TASK OBJECTIVE: This exercise calls for every record to be set down exactly.

EXTRACTED INFORMATION:
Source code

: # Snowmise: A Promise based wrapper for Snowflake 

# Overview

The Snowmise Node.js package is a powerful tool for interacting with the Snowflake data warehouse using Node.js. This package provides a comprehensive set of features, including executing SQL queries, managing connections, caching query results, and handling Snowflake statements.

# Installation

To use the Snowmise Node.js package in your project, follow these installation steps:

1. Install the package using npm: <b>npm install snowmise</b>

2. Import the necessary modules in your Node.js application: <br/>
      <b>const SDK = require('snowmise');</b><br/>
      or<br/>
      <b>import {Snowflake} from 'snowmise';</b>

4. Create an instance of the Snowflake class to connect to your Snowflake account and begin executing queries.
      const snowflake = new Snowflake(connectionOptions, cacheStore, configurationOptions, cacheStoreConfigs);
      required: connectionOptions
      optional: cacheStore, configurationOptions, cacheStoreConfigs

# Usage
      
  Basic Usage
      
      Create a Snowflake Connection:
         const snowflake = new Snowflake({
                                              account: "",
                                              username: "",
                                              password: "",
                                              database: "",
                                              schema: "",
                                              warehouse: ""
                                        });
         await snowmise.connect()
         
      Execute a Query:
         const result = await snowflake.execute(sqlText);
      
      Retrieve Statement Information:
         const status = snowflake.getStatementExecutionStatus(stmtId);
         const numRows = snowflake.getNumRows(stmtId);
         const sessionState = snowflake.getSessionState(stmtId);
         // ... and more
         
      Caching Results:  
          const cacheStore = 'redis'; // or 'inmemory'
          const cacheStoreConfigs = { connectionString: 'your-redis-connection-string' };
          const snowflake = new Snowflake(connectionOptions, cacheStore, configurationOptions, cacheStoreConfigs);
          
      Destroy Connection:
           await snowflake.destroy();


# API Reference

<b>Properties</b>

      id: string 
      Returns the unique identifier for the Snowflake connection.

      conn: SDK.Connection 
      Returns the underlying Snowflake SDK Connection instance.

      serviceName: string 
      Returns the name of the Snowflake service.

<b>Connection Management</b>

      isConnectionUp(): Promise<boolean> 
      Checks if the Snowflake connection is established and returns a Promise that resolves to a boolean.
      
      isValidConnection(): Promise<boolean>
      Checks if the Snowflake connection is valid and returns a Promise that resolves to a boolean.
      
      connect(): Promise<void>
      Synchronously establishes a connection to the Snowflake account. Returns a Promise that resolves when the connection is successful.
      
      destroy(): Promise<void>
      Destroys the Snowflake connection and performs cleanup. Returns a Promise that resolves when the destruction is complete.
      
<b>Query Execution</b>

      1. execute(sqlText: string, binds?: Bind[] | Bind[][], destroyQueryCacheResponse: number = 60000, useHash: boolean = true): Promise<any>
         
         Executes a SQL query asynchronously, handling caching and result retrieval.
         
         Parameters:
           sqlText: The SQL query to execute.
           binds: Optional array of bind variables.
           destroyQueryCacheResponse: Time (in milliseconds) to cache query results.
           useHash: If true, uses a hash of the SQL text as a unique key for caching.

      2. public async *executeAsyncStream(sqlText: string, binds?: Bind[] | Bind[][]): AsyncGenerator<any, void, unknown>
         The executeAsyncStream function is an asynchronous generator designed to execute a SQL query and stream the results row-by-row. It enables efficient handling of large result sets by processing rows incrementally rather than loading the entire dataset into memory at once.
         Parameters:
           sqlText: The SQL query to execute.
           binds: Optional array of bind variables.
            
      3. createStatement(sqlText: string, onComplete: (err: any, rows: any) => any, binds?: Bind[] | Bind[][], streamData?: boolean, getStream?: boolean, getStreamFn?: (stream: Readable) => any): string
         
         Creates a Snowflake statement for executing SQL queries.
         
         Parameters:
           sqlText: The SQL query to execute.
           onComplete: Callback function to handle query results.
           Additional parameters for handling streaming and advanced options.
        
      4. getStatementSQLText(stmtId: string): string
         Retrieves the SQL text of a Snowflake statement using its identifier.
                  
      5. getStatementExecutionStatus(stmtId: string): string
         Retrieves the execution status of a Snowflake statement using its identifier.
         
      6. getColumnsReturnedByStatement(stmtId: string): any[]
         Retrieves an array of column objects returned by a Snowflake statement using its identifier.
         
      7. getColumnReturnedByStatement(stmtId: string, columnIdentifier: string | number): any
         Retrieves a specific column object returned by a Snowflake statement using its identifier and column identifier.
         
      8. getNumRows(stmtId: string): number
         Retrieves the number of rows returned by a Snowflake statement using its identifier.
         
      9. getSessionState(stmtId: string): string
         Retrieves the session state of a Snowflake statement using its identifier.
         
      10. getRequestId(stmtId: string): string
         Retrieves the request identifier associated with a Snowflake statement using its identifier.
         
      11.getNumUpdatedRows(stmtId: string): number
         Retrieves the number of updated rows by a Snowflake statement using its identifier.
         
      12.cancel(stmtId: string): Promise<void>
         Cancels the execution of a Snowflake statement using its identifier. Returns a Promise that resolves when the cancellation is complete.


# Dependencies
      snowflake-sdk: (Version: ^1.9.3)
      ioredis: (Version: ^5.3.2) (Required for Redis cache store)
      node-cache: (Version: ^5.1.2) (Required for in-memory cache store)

SOLUTION TO THIS EXERCISE:
Source code

: # Snowmise: A Promise based wrapper for Snowflake 

# Overview

The Snowmise Node.js package is a powerful tool for interacting with the Snowflake data warehouse using Node.js. This package provides a comprehensive set of features, including executing SQL queries, managing connections, caching query results, and handling Snowflake statements.

# Installation

To use the Snowmise Node.js package in your project, follow these installation steps:

1. Install the package using npm: <b>npm install snowmise</b>

2. Import the necessary modules in your Node.js application: <br/>
      <b>const SDK = require('snowmise');</b><br/>
      or<br/>
      <b>import {Snowflake} from 'snowmise';</b>

4. Create an instance of the Snowflake class to connect to your Snowflake account and begin executing queries.
      const snowflake = new Snowflake(connectionOptions, cacheStore, configurationOptions, cacheStoreConfigs);
      required: connectionOptions
      optional: cacheStore, configurationOptions, cacheStoreConfigs

# Usage
      
  Basic Usage
      
      Create a Snowflake Connection:
         const snowflake = new Snowflake({
                                              account: "",
                                              username: "",
                                              password: "",
                                              database: "",
                                              schema: "",
                                              warehouse: ""
                                        });
         await snowmise.connect()
         
      Execute a Query:
         const result = await snowflake.execute(sqlText);
      
      Retrieve Statement Information:
         const status = snowflake.getStatementExecutionStatus(stmtId);
         const numRows = snowflake.getNumRows(stmtId);
         const sessionState = snowflake.getSessionState(stmtId);
         // ... and more
         
      Caching Results:  
          const cacheStore = 'redis'; // or 'inmemory'
          const cacheStoreConfigs = { connectionString: 'your-redis-connection-string' };
          const snowflake = new Snowflake(connectionOptions, cacheStore, configurationOptions, cacheStoreConfigs);
          
      Destroy Connection:
           await snowflake.destroy();


# API Reference

<b>Properties</b>

      id: string 
      Returns the unique identifier for the Snowflake connection.

      conn: SDK.Connection 
      Returns the underlying Snowflake SDK Connection instance.

      serviceName: string 
      Returns the name of the Snowflake service.

<b>Connection Management</b>

      isConnectionUp(): Promise<boolean> 
      Checks if the Snowflake connection is established and returns a Promise that resolves to a boolean.
      
      isValidConnection(): Promise<boolean>
      Checks if the Snowflake connection is valid and returns a Promise that resolves to a boolean.
      
      connect(): Promise<void>
      Synchronously establishes a connection to the Snowflake account. Returns a Promise that resolves when the connection is successful.
      
      destroy(): Promise<void>
      Destroys the Snowflake connection and performs cleanup. Returns a Promise that resolves when the destruction is complete.
      
<b>Query Execution</b>

      1. execute(sqlText: string, binds?: Bind[] | Bind[][], destroyQueryCacheResponse: number = 60000, useHash: boolean = true): Promise<any>
         
         Executes a SQL query asynchronously, handling caching and result retrieval.
         
         Parameters:
           sqlText: The SQL query to execute.
           binds: Optional array of bind variables.
           destroyQueryCacheResponse: Time (in milliseconds) to cache query results.
           useHash: If true, uses a hash of the SQL text as a unique key for caching.

      2. public async *executeAsyncStream(sqlText: string, binds?: Bind[] | Bind[][]): AsyncGenerator<any, void, unknown>
         The executeAsyncStream function is an asynchronous generator designed to execute a SQL query and stream the results row-by-row. It enables efficient handling of large result sets by processing rows incrementally rather than loading the entire dataset into memory at once.
         Parameters:
           sqlText: The SQL query to execute.
           binds: Optional array of bind variables.
            
      3. createStatement(sqlText: string, onComplete: (err: any, rows: any) => any, binds?: Bind[] | Bind[][], streamData?: boolean, getStream?: boolean, getStreamFn?: (stream: Readable) => any): string
         
         Creates a Snowflake statement for executing SQL queries.
         
         Parameters:
           sqlText: The SQL query to execute.
           onComplete: Callback function to handle query results.
           Additional parameters for handling streaming and advanced options.
        
      4. getStatementSQLText(stmtId: string): string
         Retrieves the SQL text of a Snowflake statement using its identifier.
                  
      5. getStatementExecutionStatus(stmtId: string): string
         Retrieves the execution status of a Snowflake statement using its identifier.
         
      6. getColumnsReturnedByStatement(stmtId: string): any[]
         Retrieves an array of column objects returned by a Snowflake statement using its identifier.
         
      7. getColumnReturnedByStatement(stmtId: string, columnIdentifier: string | number): any
         Retrieves a specific column object returned by a Snowflake statement using its identifier and column identifier.
         
      8. getNumRows(stmtId: string): number
         Retrieves the number of rows returned by a Snowflake statement using its identifier.
         
      9. getSessionState(stmtId: string): string
         Retrieves the session state of a Snowflake statement using its identifier.
         
      10. getRequestId(stmtId: string): string
         Retrieves the request identifier associated with a Snowflake statement using its identifier.
         
      11.getNumUpdatedRows(stmtId: string): number
         Retrieves the number of updated rows by a Snowflake statement using its identifier.
         
      12.cancel(stmtId: string): Promise<void>
         Cancels the execution of a Snowflake statement using its identifier. Returns a Promise that resolves when the cancellation is complete.


# Dependencies
      snowflake-sdk: (Version: ^1.9.3)
      ioredis: (Version: ^5.3.2) (Required for Redis cache store)
      node-cache: (Version: ^5.1.2) (Required for in-memory cache store)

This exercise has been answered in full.